(MATERIAL PROVIDED Opens)

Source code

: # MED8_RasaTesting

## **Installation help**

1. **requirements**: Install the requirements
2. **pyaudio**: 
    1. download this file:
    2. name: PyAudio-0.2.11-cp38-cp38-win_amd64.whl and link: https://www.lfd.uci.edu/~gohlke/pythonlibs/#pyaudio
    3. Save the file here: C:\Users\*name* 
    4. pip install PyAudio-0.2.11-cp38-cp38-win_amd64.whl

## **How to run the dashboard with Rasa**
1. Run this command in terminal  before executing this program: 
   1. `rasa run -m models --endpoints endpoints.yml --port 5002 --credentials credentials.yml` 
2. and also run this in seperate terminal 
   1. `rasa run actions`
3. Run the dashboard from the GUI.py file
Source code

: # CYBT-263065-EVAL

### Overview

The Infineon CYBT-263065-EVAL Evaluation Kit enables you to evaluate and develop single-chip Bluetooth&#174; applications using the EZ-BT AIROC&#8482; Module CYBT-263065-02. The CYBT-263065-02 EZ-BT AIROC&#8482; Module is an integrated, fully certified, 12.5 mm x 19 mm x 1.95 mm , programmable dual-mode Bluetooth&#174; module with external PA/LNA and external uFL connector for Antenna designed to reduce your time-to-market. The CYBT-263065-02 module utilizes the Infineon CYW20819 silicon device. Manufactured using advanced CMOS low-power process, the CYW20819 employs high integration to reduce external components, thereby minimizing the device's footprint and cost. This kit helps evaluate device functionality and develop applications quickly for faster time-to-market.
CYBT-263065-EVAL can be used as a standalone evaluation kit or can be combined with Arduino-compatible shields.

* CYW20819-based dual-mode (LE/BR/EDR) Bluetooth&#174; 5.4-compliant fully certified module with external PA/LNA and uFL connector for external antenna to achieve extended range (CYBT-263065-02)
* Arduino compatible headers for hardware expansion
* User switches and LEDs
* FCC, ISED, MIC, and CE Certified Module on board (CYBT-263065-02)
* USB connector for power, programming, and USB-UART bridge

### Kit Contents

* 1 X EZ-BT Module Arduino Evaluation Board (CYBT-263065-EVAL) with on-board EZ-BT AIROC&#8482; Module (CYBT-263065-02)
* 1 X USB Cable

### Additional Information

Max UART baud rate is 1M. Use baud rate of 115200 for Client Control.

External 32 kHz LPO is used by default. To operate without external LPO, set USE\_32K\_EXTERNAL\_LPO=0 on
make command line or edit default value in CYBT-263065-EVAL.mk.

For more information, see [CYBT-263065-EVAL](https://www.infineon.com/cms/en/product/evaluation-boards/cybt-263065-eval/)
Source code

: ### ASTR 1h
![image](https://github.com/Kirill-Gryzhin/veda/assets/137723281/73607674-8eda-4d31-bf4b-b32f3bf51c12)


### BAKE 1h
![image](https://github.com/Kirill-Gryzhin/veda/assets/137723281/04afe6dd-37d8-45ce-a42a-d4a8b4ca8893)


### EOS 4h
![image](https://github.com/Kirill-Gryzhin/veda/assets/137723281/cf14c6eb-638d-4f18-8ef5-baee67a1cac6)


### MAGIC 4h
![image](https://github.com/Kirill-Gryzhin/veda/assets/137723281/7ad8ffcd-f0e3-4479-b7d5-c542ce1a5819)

(MATERIAL PROVIDED Closes)

§ EXERCISE INSTRUCTIONS
Scan the records above for the string "name", and copy every line where it turns up.

§ EXERCISE RESPONSE
    2. name: PyAudio-0.2.11-cp38-cp38-win_amd64.whl and link: https://www.lfd.uci.edu/~gohlke/pythonlibs/#pyaudio
    3. Save the file here: C:\Users\*name* 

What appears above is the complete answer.